1
INDICATIONS AND USAGE
1.1. Non-Squamous Non-Small Cell Lung Cancer (NSCLC) PEMETREXED is indicated:
• in combination with cisplatin for the initial treatment of patients with locally advanced or metastatic, nonsquamous, non-small cell lung cancer (NSCLC).
• in combination with carboplatin and pembrolizumab for the initial treatment of patients with metastatic, non-squamous NSCLC. This indication is approved under accelerated approval based on tumor response rate and progression-free survival. Continued approval for this indication may be contingent upon verification and description of clinical benefit in the confirmatory trials.
• as a single agent for the maintenance treatment of patients with locally advanced or metastatic, non-squamous NSCLC whose disease has not progressed after four cycles of platinum-based first-line chemotherapy. as a single agent for the treatment of patients with recurrent, metastatic non squamous, NSCLC after prior chemotherapy.
• Limitations of use: PEMETREXED is not indicated for the treatment of patients with squamous cell, nonsmall cell lung cancer.
1.2. Mesothelioma:
PEMETREXED in combination with cisplatin is indicated for the treatment of patients with malignant pleural mesothelioma whose disease is unrespectable or who are otherwise not candidates for curative surgery.
2
DOSAGE AND ADMINISTRATION
• The recommended dose of PEMETREXED when administered with cisplatin for initial treatment of NSCLC in patients with a creatinine clearance (calculated by Cockcroft-Gault equation) of 45 mL/ min or greater is 500 mg/m² as an intravenous infusion over 10 minutes administered prior to cisplatin on Day 1 of each 21-day cycle for up to six cycles in the absence of disease progression or unacceptable toxicity.
• The recommended dose of PEMETREXED for maintenance treatment of NSCLC in patients with a creatinine clearance (calculated by Cockcroft-Gault equation) of 45 mL/min or greater is 500 mg/m² as an intravenous infusion over 10 minutes on Day 1 of each 21-day cycle until disease progression or unacceptable toxicity after four cycles of platinum based first-line chemotherapy.
• The recommended dose of PEMETREXED for treatment of recurrent NSCLC in patients with a creatinine clearance (calculated by Cockcroft-Gault equation) of 45 mL/min or greater is 500 mg/m² as an intravenous infusion over 10 minutes on Day 1 of each 21-day cycle until disease progression or unacceptable toxicity. The recommended dose of PEMETREXED when administered with carboplatin and pembrolizumab for the initial treatment of NSCLC in patients with a creatinine clearance (calculated by Cockcroft- Gault equation) of 45 mL/min or greater is 500 mg/m² administered a s a n intravenous infusion over 1 0minutes prior to carboplatin on Day 1 of each 21-day cycle for 4 cycles. Following completion of platinum based therapy, PEMETREXED may be administered as maintenance therapy, alone or with pembrolizumab, until disease progression or unacceptable toxicity. Pembrolizumab should be administered prior to PEMETREXED when given on the same day. Please refer to the full prescribing information for pembrolizumab and for carboplatin.
5
COMPATIBILITY
5.1. Stability:
PEMETREXED for Injection, is stable in D5W, NS.

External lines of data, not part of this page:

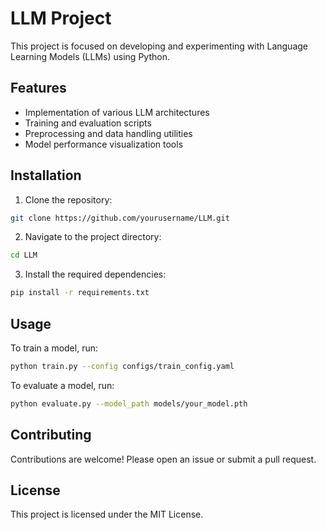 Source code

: # LLM Project

This project is focused on developing and experimenting with Language Learning Models (LLMs) using Python.

## Features

- Implementation of various LLM architectures
- Training and evaluation scripts
- Preprocessing and data handling utilities
- Model performance visualization tools

## Installation

1. Clone the repository:

 ```bash
 git clone https://github.com/yourusername/LLM.git
 ```

2. Navigate to the project directory:

 ```bash
 cd LLM
 ```

3. Install the required dependencies:

 ```bash
 pip install -r requirements.txt
 ```

## Usage

To train a model, run:

```bash
python train.py --config configs/train_config.yaml
```

To evaluate a model, run:

```bash
python evaluate.py --model_path models/your_model.pth
```

## Contributing

Contributions are welcome! Please open an issue or submit a pull request.

## License

This project is licensed under the MIT License.
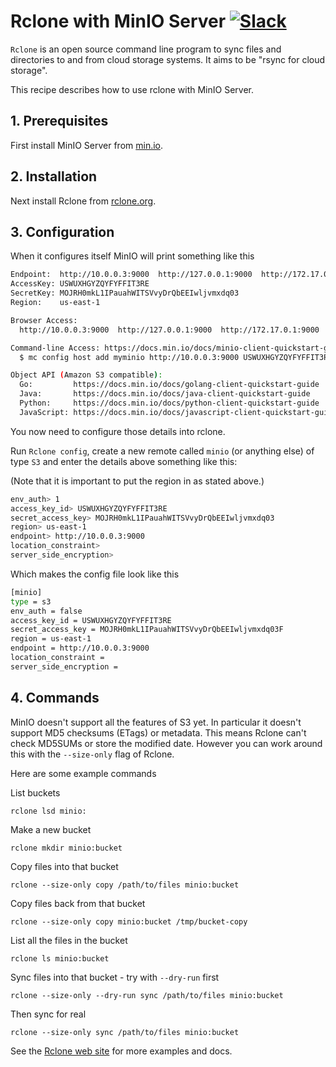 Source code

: # Rclone with MinIO Server [![Slack](https://slack.min.io/slack?type=svg)](https://slack.min.io)

`Rclone` is an open source command line program to sync files and
directories to and from cloud storage systems.  It aims to be "rsync
for cloud storage".

This recipe describes how to use rclone with MinIO Server.

## 1. Prerequisites

First install MinIO Server from [min.io](https://min.io/).

## 2. Installation

Next install Rclone from [rclone.org](http://rclone.org).

## 3. Configuration

When it configures itself MinIO will print something like this

```sh
Endpoint:  http://10.0.0.3:9000  http://127.0.0.1:9000  http://172.17.0.1:9000
AccessKey: USWUXHGYZQYFYFFIT3RE
SecretKey: MOJRH0mkL1IPauahWITSVvyDrQbEEIwljvmxdq03
Region:    us-east-1

Browser Access:
  http://10.0.0.3:9000  http://127.0.0.1:9000  http://172.17.0.1:9000

Command-line Access: https://docs.min.io/docs/minio-client-quickstart-guide
  $ mc config host add myminio http://10.0.0.3:9000 USWUXHGYZQYFYFFIT3RE MOJRH0mkL1IPauahWITSVvyDrQbEEIwljvmxdq03

Object API (Amazon S3 compatible):
  Go:         https://docs.min.io/docs/golang-client-quickstart-guide
  Java:       https://docs.min.io/docs/java-client-quickstart-guide
  Python:     https://docs.min.io/docs/python-client-quickstart-guide
  JavaScript: https://docs.min.io/docs/javascript-client-quickstart-guide
```

You now need to configure those details into rclone.

Run `Rclone config`, create a new remote called `minio` (or anything
else) of type `S3` and enter the details above something like this:

(Note that it is important to put the region in as stated above.)

```sh
env_auth> 1
access_key_id> USWUXHGYZQYFYFFIT3RE
secret_access_key> MOJRH0mkL1IPauahWITSVvyDrQbEEIwljvmxdq03  
region> us-east-1
endpoint> http://10.0.0.3:9000
location_constraint>
server_side_encryption>
```

Which makes the config file look like this

```sh
[minio]
type = s3
env_auth = false
access_key_id = USWUXHGYZQYFYFFIT3RE
secret_access_key = MOJRH0mkL1IPauahWITSVvyDrQbEEIwljvmxdq03F
region = us-east-1
endpoint = http://10.0.0.3:9000
location_constraint =
server_side_encryption =
```

## 4. Commands

MinIO doesn't support all the features of S3 yet.  In particular it
doesn't support MD5 checksums (ETags) or metadata.  This means Rclone
can't check MD5SUMs or store the modified date.  However you can work
around this with the `--size-only` flag of Rclone.

Here are some example commands

List buckets

    rclone lsd minio:

Make a new bucket

    rclone mkdir minio:bucket

Copy files into that bucket

    rclone --size-only copy /path/to/files minio:bucket

Copy files back from that bucket

    rclone --size-only copy minio:bucket /tmp/bucket-copy

List all the files in the bucket

    rclone ls minio:bucket

Sync files into that bucket - try with `--dry-run` first

    rclone --size-only --dry-run sync /path/to/files minio:bucket

Then sync for real

    rclone --size-only sync /path/to/files minio:bucket

See the [Rclone web site](http://rclone.org) for more examples and docs.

PEMETREXED physically incompatible with calcium containing products, including Ringer’s and lactated Ringer’s injection.
5.2. Y-site administration:
Compatible: Acyclovir, amifostine, amikacin, aminophylline, ampicillin, ampicillin/sulbactam, aztreonam, bumetanide, buprenorphine, butorphanol, carboplatin, cefuroxime, cimetidine, cisplatin, clindamycin, cyclophosphamide, cytarabine, dexamethasone sodium phosphate, dexrazoxane, diphenhydramine, docetaxel, dopamine, enalaprilat, famotidine, fluconazole, fluorouracil, ganciclovir, granisetron, haloperidol, heparin, hydromorphone, hydroxyzine, ifosfamide, leucovorin calcium, lorazepam, mannitol, meperidine, mesna, methylprednisolone sodium succinate, metoclopramide, morphine, paclitaxel, potassium chloride, promethazine, ranitidine, sodium bicarbonate, ticarcillin/clavulanate potassium, trimethoprim/sulfamethoxazole, vancomycin, vinblastine, vincristine, zidovudine.
Incompatible: Amphotericin B, calcium gluconate, cefazolin, cefotaxime, cefotetan, cefoxitin, ceftazidime, chlorpromazine, ciprofloxacin, dobutamine, doxorubicin, doxycycline, droperidol, gemcitabine, gentamicin, irinotecan, metronidazole, minocycline, mitoxantrone, nalbuphine, ondansetron, prochlorperazine edisylate, tobramycin, topotecan.
Variable (consult detailed reference): Ceftriaxone.